President Reagan has contended that the current economic recession "might not have happened" if Congress had been willing to allow his large tax cut package to begin retroactively from last Jan. 1, as he originally proposed.

The president sought to direct blame for the recession that now plagues his administration upon Congress' insistence that implementation of the tax cut be delayed until Oct. 11 during an interview with Gerald E. Udwin, vice president and Washington bureau chief of Westinghouse Broadcasting Co. The interview was taped last Monday and Tuesday in the White House library for airing next Monday. A copy of the transcript was made available to reporters yesterday.

In the interview, Reagan noted that he had proposed first that the tax cut begin as of Jan. 1, and that when Congress balked, he had sought a compromise starting date of July 1. "I still believe that, had we gained one on either one of those points, January or July, that this recession might not have happened," the president said.

He also explained why he now feels it "isn't as important" to have the budget balanced by 1984 as he used to say it was when he committed his administration to that now-discarded goal. "I am still convinced that even though the deficits now loom as larger than the administration anticipated and we may go beyond 1984, that isn't as important as getting inflation further down, unemployment further down, and interest rates further down," Reagan said.

The president also talked publicly for the first time of his confrontation in the Oval Office with his two frequently feuding foreign policy advisers, saying he told Secretary of State Alexander M. Haig Jr. and national security adviser Richard V. Allen "in effect--and said more politely and more eruditely--to 'Shut up.' "

Reagan said he told Haig and Allen what he has told other Cabinet officers: "You've got to be extremely careful. And you've got to tell the people in your departments, you've got to tell them that there is no such thing as a secret, that they've got to be very careful of what they say and how they say it. And I think I let them know that I was a little impatient with what I thought was not talking with a single voice, but . . . a kind of babble . . . taking place."

Reagan still maintained that news reports of the friction that has existed since inauguration day among members of his national security high command "has been exaggerated out of all limits." He added: ". . . even in state government, while there were leaks, I never experienced the kind of gossip that then becomes taken as general news with distinguished journalists lending themselves to it."
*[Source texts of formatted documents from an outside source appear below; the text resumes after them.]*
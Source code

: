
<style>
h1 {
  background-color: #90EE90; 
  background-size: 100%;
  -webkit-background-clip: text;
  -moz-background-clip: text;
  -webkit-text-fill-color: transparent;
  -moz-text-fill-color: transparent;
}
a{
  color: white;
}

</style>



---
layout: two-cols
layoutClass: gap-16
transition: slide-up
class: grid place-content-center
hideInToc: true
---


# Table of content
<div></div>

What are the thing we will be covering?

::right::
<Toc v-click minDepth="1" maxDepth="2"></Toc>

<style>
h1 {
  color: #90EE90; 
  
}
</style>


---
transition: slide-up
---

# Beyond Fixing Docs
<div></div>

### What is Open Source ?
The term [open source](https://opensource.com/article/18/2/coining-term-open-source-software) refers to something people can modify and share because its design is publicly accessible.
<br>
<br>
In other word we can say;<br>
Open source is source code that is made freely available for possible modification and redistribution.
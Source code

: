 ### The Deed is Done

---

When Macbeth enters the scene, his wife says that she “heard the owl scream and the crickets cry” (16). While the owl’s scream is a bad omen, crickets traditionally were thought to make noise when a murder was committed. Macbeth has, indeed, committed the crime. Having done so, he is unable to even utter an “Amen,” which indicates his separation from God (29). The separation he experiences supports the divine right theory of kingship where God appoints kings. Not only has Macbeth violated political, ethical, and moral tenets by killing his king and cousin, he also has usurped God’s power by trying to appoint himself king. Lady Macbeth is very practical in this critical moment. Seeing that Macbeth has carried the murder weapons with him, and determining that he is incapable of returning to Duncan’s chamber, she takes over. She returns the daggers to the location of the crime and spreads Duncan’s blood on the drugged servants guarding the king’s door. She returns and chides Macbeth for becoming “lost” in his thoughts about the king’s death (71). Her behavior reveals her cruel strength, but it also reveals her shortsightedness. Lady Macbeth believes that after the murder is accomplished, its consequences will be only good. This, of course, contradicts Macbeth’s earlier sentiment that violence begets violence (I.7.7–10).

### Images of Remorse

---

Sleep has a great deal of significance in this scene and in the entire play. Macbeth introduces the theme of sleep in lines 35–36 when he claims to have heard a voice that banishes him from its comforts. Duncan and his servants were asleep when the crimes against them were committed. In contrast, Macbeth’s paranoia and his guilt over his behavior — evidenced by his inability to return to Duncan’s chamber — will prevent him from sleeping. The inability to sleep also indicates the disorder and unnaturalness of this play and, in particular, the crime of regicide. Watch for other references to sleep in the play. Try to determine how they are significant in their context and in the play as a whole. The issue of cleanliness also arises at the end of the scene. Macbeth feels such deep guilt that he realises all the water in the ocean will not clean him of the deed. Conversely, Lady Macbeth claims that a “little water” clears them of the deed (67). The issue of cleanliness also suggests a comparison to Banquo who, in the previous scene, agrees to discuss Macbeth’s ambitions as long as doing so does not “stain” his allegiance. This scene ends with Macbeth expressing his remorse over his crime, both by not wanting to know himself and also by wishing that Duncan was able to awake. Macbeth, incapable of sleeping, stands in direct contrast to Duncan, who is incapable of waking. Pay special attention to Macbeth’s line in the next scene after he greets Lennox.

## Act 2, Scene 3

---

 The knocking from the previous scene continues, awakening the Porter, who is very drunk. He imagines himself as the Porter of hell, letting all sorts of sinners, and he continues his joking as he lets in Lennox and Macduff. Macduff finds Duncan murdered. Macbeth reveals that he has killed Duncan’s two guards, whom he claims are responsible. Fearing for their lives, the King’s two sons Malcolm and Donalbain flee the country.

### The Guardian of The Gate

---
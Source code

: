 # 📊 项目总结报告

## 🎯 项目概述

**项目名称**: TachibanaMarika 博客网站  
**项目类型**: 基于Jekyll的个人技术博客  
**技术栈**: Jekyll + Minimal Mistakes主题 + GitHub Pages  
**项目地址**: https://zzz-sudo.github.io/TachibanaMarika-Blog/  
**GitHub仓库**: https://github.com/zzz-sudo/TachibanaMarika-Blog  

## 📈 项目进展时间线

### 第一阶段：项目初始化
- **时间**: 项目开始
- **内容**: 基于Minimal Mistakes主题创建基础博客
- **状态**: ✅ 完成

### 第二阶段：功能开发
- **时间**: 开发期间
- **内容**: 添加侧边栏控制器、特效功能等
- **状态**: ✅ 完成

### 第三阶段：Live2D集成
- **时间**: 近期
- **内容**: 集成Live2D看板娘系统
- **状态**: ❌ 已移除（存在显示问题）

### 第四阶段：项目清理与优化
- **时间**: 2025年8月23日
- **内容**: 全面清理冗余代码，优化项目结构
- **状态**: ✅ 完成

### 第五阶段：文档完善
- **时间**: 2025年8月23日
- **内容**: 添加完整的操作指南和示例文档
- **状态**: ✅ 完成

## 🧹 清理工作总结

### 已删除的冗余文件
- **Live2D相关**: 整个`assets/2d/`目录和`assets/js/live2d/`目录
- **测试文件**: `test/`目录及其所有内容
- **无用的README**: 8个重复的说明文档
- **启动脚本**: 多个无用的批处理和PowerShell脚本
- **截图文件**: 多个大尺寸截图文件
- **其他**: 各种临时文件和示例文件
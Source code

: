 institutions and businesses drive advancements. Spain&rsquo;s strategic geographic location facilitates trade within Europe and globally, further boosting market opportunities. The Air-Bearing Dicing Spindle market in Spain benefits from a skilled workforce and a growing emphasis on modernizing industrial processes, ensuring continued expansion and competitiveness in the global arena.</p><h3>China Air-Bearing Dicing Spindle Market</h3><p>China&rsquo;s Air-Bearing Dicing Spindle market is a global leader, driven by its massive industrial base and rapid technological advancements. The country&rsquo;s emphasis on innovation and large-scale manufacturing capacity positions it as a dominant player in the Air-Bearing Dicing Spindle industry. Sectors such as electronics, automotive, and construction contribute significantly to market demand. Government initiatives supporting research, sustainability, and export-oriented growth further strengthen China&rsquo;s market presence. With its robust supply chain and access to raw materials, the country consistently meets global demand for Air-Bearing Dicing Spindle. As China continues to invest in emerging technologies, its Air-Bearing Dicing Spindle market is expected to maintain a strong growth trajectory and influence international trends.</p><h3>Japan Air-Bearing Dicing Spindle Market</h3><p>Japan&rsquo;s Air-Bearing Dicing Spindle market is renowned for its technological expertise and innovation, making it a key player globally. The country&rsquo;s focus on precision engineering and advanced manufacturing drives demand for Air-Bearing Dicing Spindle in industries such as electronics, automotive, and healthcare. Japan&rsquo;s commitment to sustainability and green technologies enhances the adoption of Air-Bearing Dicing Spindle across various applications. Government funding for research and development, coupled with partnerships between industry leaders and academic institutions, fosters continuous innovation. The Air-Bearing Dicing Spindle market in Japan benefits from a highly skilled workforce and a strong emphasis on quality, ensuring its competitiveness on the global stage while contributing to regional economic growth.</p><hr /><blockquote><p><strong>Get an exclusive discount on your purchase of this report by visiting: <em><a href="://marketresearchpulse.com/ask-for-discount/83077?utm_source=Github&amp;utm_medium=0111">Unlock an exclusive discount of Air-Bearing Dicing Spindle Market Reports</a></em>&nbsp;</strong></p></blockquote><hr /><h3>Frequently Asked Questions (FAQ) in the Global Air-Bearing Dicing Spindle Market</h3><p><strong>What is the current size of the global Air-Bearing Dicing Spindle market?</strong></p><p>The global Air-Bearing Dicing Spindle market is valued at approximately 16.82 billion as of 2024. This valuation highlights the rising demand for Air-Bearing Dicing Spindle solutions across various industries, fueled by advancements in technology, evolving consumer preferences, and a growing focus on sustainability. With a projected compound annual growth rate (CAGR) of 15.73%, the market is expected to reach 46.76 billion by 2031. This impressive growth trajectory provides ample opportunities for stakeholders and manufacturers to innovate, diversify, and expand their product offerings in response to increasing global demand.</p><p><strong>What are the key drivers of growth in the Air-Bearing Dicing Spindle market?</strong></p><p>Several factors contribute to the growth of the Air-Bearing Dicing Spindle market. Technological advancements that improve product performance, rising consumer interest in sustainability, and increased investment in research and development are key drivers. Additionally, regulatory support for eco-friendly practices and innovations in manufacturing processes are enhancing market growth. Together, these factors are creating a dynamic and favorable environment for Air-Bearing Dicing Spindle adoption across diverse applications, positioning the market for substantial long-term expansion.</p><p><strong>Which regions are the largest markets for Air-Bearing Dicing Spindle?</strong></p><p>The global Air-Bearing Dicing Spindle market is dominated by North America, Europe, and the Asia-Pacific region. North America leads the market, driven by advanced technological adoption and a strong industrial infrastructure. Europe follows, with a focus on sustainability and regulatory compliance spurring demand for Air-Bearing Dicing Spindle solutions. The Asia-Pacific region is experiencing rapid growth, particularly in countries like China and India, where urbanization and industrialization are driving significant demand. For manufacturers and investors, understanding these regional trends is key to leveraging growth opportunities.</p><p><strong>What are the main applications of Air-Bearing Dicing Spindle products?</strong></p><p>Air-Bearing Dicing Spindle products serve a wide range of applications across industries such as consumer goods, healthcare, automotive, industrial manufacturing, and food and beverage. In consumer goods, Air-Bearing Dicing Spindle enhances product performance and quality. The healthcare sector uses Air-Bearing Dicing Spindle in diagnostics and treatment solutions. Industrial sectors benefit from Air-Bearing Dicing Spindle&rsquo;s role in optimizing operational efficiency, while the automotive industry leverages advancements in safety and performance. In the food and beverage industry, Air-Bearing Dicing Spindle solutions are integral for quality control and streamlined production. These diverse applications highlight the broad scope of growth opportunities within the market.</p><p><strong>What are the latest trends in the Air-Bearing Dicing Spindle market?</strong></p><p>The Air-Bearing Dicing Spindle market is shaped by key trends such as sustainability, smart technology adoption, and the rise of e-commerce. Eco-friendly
As the president sees it, all has been tranquil on the advisory front. "There has never been any animus that I've detected," said the president. "There's never been any personal animosity between any of the people in these debates and discussions . . ."

He also said that he is not isolated in his job. "You aren't that isolated, as much as you think," the president said. "You make appearances at various kinds of gatherings and so forth. And very often, while you don't get to say hello to 2,000 people in a banquet hall, before and after you do talk to many of those people."

He also said he reads a portion of the mail that comes from the public. And he added that when he goes home to his ranch in California, it helps him keep in touch with the cross-section of American opinion. He said: ". . . suddenly you're back with the veterinarian that comes to see the horses and the fellows that deliver the feed and the fellow that works for you and your neighbors . . ."

When the interviewer suggested that Reagan's predecessor, Jimmy Carter, was probably more "open-minded" but that Reagan was "more decisive," the president said: "I have an open mind. I really do."

He went on to explain: "On the other hand, I have some firm convictions." And he cited his policies on the air traffic controllers strike and on the Soviet Union as two examples.

On the controllers strike, he said "the law is very specific. It is illegal for them to strike." And of the Soviets, he said "they are the ones who have said their goal is world communism, that they are going to impose their will on the rest of the world. And it's a little bit like that strike situation. I have to say, 'No, they're not'."

And as his predecessors, Reagan has come to feel that one of the greatest frustrations of the presidency is the bureaucrats, "far down into the permanent structure of government." He added: ". . . in government, there is a tendency on the part of some people . . . in the permanent structure, that they've been here before you got here and they'll be here after you're gone and they're not going to change the way they're doing things."